• Problem to solve:
Please restate exactly the lines of the data below, beginning with the line containing "- **Pancreatic Cancer**" and ending with the last line.

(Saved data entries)
===============
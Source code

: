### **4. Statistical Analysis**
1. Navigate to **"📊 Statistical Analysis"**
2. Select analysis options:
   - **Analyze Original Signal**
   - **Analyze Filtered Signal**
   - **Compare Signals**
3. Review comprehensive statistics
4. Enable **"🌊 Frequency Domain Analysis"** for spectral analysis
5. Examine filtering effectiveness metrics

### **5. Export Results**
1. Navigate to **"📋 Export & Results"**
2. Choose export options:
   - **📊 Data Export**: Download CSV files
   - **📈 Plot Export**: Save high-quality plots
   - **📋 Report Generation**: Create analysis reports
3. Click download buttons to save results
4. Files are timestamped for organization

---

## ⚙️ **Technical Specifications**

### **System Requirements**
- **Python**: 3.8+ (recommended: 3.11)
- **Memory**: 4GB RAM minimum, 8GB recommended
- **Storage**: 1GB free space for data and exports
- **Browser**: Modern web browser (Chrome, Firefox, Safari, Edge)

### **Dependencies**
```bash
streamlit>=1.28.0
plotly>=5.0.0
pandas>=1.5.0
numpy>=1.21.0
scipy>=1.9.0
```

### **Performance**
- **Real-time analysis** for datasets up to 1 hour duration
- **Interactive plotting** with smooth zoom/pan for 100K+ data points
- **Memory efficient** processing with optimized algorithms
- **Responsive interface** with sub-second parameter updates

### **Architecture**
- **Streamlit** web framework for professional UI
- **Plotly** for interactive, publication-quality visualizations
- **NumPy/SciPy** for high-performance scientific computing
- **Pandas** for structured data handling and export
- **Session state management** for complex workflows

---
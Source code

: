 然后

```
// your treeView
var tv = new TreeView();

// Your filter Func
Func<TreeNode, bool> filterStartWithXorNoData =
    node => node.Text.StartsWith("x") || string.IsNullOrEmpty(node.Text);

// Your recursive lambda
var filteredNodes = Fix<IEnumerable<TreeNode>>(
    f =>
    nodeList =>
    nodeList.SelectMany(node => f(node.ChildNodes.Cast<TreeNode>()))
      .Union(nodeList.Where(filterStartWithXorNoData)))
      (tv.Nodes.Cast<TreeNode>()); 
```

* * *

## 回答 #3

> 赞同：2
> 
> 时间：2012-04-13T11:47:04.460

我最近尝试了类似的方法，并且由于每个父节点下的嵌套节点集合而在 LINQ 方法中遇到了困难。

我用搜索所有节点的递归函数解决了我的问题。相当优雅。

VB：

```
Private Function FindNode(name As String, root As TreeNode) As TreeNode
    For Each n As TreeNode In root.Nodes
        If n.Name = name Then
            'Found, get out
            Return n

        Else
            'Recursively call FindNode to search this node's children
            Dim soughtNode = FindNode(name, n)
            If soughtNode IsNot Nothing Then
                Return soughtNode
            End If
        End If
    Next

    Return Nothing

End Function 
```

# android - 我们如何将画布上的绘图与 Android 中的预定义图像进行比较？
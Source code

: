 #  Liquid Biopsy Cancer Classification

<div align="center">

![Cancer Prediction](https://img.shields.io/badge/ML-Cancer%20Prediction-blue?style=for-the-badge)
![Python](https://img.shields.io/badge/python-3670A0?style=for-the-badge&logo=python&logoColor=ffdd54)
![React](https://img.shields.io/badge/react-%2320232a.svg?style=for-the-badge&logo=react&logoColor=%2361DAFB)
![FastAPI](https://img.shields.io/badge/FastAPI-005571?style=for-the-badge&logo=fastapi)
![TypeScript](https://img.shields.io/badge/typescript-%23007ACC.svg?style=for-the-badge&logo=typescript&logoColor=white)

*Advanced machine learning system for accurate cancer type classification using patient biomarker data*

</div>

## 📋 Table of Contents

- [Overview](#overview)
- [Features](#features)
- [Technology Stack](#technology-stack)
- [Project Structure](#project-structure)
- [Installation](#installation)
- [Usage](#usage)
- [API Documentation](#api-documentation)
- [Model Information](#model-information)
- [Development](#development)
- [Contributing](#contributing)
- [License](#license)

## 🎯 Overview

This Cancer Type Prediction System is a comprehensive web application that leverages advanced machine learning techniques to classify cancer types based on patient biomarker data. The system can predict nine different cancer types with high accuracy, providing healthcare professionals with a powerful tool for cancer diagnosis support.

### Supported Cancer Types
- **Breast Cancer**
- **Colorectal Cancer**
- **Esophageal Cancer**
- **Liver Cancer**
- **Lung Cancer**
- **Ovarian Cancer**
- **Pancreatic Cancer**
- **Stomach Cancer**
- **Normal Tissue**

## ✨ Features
===============
• Exercise output:
- **Pancreatic Cancer**
- **Stomach Cancer**
- **Normal Tissue**

## ✨ Features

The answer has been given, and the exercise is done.